* Extracted material *
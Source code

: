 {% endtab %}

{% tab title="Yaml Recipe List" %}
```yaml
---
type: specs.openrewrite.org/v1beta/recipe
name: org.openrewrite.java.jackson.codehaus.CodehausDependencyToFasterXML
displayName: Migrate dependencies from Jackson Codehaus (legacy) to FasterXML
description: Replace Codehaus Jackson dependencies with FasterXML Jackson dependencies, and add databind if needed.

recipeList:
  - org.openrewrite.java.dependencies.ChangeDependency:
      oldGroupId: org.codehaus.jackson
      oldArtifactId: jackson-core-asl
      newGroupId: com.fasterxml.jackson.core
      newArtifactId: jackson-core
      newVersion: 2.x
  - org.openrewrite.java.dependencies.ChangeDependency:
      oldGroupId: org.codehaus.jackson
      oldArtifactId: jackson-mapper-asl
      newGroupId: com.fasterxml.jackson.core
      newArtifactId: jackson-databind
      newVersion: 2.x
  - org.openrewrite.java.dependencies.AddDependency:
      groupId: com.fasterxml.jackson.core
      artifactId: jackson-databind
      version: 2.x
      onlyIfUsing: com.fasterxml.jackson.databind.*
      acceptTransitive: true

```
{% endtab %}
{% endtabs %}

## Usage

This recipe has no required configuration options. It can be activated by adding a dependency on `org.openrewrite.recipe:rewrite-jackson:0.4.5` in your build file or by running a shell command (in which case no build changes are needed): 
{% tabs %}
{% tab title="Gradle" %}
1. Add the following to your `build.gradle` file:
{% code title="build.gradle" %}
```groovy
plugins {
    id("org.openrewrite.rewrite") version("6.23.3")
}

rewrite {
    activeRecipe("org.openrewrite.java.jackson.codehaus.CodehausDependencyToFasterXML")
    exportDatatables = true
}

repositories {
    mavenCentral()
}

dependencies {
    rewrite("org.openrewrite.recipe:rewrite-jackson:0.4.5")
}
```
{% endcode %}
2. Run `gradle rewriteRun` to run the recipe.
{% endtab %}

* What needs to be done *
Each line of the data is to be output exactly, with none skipped.

* Answer to this problem *
Source code

: {% endtab %}

{% tab title="Yaml Recipe List" %}
```yaml
---
type: specs.openrewrite.org/v1beta/recipe
name: org.openrewrite.java.jackson.codehaus.CodehausDependencyToFasterXML
displayName: Migrate dependencies from Jackson Codehaus (legacy) to FasterXML
description: Replace Codehaus Jackson dependencies with FasterXML Jackson dependencies, and add databind if needed.

recipeList:
  - org.openrewrite.java.dependencies.ChangeDependency:
      oldGroupId: org.codehaus.jackson
      oldArtifactId: jackson-core-asl
      newGroupId: com.fasterxml.jackson.core
      newArtifactId: jackson-core
      newVersion: 2.x
  - org.openrewrite.java.dependencies.ChangeDependency:
      oldGroupId: org.codehaus.jackson
      oldArtifactId: jackson-mapper-asl
      newGroupId: com.fasterxml.jackson.core
      newArtifactId: jackson-databind
      newVersion: 2.x
  - org.openrewrite.java.dependencies.AddDependency:
      groupId: com.fasterxml.jackson.core
      artifactId: jackson-databind
      version: 2.x
      onlyIfUsing: com.fasterxml.jackson.databind.*
      acceptTransitive: true

```
{% endtab %}
{% endtabs %}

## Usage

This recipe has no required configuration options. It can be activated by adding a dependency on `org.openrewrite.recipe:rewrite-jackson:0.4.5` in your build file or by running a shell command (in which case no build changes are needed): 
{% tabs %}
{% tab title="Gradle" %}
1. Add the following to your `build.gradle` file:
{% code title="build.gradle" %}
```groovy
plugins {
    id("org.openrewrite.rewrite") version("6.23.3")
}

rewrite {
    activeRecipe("org.openrewrite.java.jackson.codehaus.CodehausDependencyToFasterXML")
    exportDatatables = true
}

repositories {
    mavenCentral()
}

dependencies {
    rewrite("org.openrewrite.recipe:rewrite-jackson:0.4.5")
}
```
{% endcode %}
2. Run `gradle rewriteRun` to run the recipe.
{% endtab %}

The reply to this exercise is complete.